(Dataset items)

______________________________

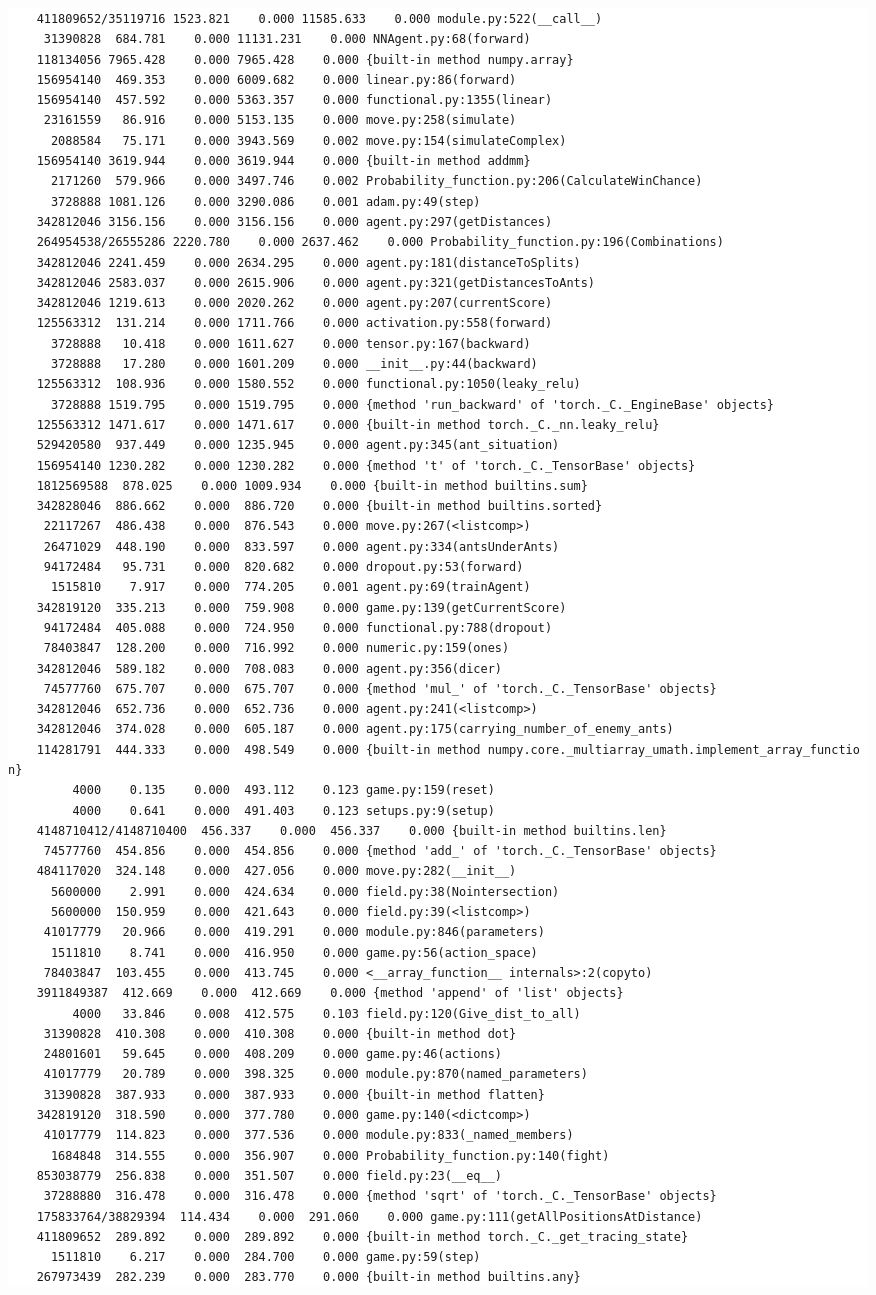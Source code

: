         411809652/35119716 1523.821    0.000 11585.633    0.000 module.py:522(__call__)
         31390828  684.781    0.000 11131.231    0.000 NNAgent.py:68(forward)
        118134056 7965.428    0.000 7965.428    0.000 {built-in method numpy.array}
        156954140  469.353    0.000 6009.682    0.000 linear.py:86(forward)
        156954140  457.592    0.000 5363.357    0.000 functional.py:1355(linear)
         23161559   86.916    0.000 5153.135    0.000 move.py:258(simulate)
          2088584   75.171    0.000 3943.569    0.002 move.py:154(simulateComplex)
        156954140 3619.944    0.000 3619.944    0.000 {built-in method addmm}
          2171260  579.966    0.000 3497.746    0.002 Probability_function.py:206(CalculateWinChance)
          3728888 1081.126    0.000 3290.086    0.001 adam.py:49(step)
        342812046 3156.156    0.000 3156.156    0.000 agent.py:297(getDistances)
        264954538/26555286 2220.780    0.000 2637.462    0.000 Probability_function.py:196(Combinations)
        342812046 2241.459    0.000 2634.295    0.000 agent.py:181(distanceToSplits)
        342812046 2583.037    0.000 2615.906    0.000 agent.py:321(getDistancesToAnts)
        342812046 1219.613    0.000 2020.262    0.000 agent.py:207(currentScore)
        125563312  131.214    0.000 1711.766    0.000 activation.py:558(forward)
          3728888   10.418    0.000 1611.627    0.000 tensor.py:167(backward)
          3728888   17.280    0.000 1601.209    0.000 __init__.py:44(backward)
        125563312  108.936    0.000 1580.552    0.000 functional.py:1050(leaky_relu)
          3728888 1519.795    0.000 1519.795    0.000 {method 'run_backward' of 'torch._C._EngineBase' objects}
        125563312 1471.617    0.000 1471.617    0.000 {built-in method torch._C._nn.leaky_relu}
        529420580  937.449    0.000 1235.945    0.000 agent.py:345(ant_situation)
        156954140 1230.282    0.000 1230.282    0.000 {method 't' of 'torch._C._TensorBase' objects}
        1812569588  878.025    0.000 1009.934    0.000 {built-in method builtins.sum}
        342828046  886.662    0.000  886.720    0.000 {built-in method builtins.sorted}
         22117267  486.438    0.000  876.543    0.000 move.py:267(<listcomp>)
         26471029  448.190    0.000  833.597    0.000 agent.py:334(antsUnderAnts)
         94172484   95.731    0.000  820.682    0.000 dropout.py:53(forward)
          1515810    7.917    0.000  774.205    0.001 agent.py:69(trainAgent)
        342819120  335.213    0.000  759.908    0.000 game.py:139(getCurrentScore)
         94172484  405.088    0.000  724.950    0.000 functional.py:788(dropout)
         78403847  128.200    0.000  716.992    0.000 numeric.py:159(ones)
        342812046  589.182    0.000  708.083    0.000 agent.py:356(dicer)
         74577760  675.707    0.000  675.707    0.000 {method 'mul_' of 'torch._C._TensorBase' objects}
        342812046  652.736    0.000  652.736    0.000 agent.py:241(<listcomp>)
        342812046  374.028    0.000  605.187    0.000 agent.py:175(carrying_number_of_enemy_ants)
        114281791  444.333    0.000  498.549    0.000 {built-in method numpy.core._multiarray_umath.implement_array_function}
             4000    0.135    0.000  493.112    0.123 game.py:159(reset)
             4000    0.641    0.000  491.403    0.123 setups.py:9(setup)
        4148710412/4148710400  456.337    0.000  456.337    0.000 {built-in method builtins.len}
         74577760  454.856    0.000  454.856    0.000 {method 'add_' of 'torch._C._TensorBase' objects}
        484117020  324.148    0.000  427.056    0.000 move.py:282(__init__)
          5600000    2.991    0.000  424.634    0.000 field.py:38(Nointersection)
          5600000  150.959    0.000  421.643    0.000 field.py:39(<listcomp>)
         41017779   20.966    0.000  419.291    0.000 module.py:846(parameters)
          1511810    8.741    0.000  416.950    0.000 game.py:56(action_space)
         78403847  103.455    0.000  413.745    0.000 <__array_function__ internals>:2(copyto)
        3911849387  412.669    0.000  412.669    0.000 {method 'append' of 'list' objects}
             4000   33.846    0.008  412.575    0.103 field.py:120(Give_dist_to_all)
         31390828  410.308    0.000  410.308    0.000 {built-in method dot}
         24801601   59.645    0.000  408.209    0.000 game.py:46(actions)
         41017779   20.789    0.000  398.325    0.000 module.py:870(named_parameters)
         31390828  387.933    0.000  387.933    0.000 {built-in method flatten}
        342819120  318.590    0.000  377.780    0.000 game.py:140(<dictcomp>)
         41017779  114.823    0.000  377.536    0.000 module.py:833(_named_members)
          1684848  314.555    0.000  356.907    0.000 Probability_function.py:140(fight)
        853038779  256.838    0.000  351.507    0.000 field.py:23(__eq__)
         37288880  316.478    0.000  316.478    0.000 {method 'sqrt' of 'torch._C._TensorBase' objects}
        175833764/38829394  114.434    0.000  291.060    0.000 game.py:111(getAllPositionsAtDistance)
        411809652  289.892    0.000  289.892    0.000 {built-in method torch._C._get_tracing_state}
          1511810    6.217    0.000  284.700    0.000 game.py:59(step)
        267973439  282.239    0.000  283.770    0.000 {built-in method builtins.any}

______________________________

__Task details__: The answer must be an exact copy of the records above, with the pictures left out.

__Result__:
Source code

:         411809652/35119716 1523.821    0.000 11585.633    0.000 module.py:522(__call__)
         31390828  684.781    0.000 11131.231    0.000 NNAgent.py:68(forward)
        118134056 7965.428    0.000 7965.428    0.000 {built-in method numpy.array}
        156954140  469.353    0.000 6009.682    0.000 linear.py:86(forward)
        156954140  457.592    0.000 5363.357    0.000 functional.py:1355(linear)
         23161559   86.916    0.000 5153.135    0.000 move.py:258(simulate)
          2088584   75.171    0.000 3943.569    0.002 move.py:154(simulateComplex)
        156954140 3619.944    0.000 3619.944    0.000 {built-in method addmm}
          2171260  579.966    0.000 3497.746    0.002 Probability_function.py:206(CalculateWinChance)
          3728888 1081.126    0.000 3290.086    0.001 adam.py:49(step)
        342812046 3156.156    0.000 3156.156    0.000 agent.py:297(getDistances)
        264954538/26555286 2220.780    0.000 2637.462    0.000 Probability_function.py:196(Combinations)
        342812046 2241.459    0.000 2634.295    0.000 agent.py:181(distanceToSplits)
        342812046 2583.037    0.000 2615.906    0.000 agent.py:321(getDistancesToAnts)
        342812046 1219.613    0.000 2020.262    0.000 agent.py:207(currentScore)
        125563312  131.214    0.000 1711.766    0.000 activation.py:558(forward)
          3728888   10.418    0.000 1611.627    0.000 tensor.py:167(backward)
          3728888   17.280    0.000 1601.209    0.000 __init__.py:44(backward)
        125563312  108.936    0.000 1580.552    0.000 functional.py:1050(leaky_relu)
          3728888 1519.795    0.000 1519.795    0.000 {method 'run_backward' of 'torch._C._EngineBase' objects}
        125563312 1471.617    0.000 1471.617    0.000 {built-in method torch._C._nn.leaky_relu}
        529420580  937.449    0.000 1235.945    0.000 agent.py:345(ant_situation)
        156954140 1230.282    0.000 1230.282    0.000 {method 't' of 'torch._C._TensorBase' objects}
        1812569588  878.025    0.000 1009.934    0.000 {built-in method builtins.sum}
        342828046  886.662    0.000  886.720    0.000 {built-in method builtins.sorted}
         22117267  486.438    0.000  876.543    0.000 move.py:267(<listcomp>)
         26471029  448.190    0.000  833.597    0.000 agent.py:334(antsUnderAnts)
         94172484   95.731    0.000  820.682    0.000 dropout.py:53(forward)
          1515810    7.917    0.000  774.205    0.001 agent.py:69(trainAgent)
        342819120  335.213    0.000  759.908    0.000 game.py:139(getCurrentScore)
         94172484  405.088    0.000  724.950    0.000 functional.py:788(dropout)
         78403847  128.200    0.000  716.992    0.000 numeric.py:159(ones)
        342812046  589.182    0.000  708.083    0.000 agent.py:356(dicer)
         74577760  675.707    0.000  675.707    0.000 {method 'mul_' of 'torch._C._TensorBase' objects}
        342812046  652.736    0.000  652.736    0.000 agent.py:241(<listcomp>)
        342812046  374.028    0.000  605.187    0.000 agent.py:175(carrying_number_of_enemy_ants)
        114281791  444.333    0.000  498.549    0.000 {built-in method numpy.core._multiarray_umath.implement_array_function}
             4000    0.135    0.000  493.112    0.123 game.py:159(reset)
             4000    0.641    0.000  491.403    0.123 setups.py:9(setup)
        4148710412/4148710400  456.337    0.000  456.337    0.000 {built-in method builtins.len}
         74577760  454.856    0.000  454.856    0.000 {method 'add_' of 'torch._C._TensorBase' objects}
        484117020  324.148    0.000  427.056    0.000 move.py:282(__init__)
          5600000    2.991    0.000  424.634    0.000 field.py:38(Nointersection)
          5600000  150.959    0.000  421.643    0.000 field.py:39(<listcomp>)
         41017779   20.966    0.000  419.291    0.000 module.py:846(parameters)
          1511810    8.741    0.000  416.950    0.000 game.py:56(action_space)
         78403847  103.455    0.000  413.745    0.000 <__array_function__ internals>:2(copyto)
        3911849387  412.669    0.000  412.669    0.000 {method 'append' of 'list' objects}
             4000   33.846    0.008  412.575    0.103 field.py:120(Give_dist_to_all)
         31390828  410.308    0.000  410.308    0.000 {built-in method dot}
         24801601   59.645    0.000  408.209    0.000 game.py:46(actions)
         41017779   20.789    0.000  398.325    0.000 module.py:870(named_parameters)
         31390828  387.933    0.000  387.933    0.000 {built-in method flatten}
        342819120  318.590    0.000  377.780    0.000 game.py:140(<dictcomp>)
         41017779  114.823    0.000  377.536    0.000 module.py:833(_named_members)
          1684848  314.555    0.000  356.907    0.000 Probability_function.py:140(fight)
        853038779  256.838    0.000  351.507    0.000 field.py:23(__eq__)
         37288880  316.478    0.000  316.478    0.000 {method 'sqrt' of 'torch._C._TensorBase' objects}
        175833764/38829394  114.434    0.000  291.060    0.000 game.py:111(getAllPositionsAtDistance)
        411809652  289.892    0.000  289.892    0.000 {built-in method torch._C._get_tracing_state}
          1511810    6.217    0.000  284.700    0.000 game.py:59(step)
        267973439  282.239    0.000  283.770    0.000 {built-in method builtins.any}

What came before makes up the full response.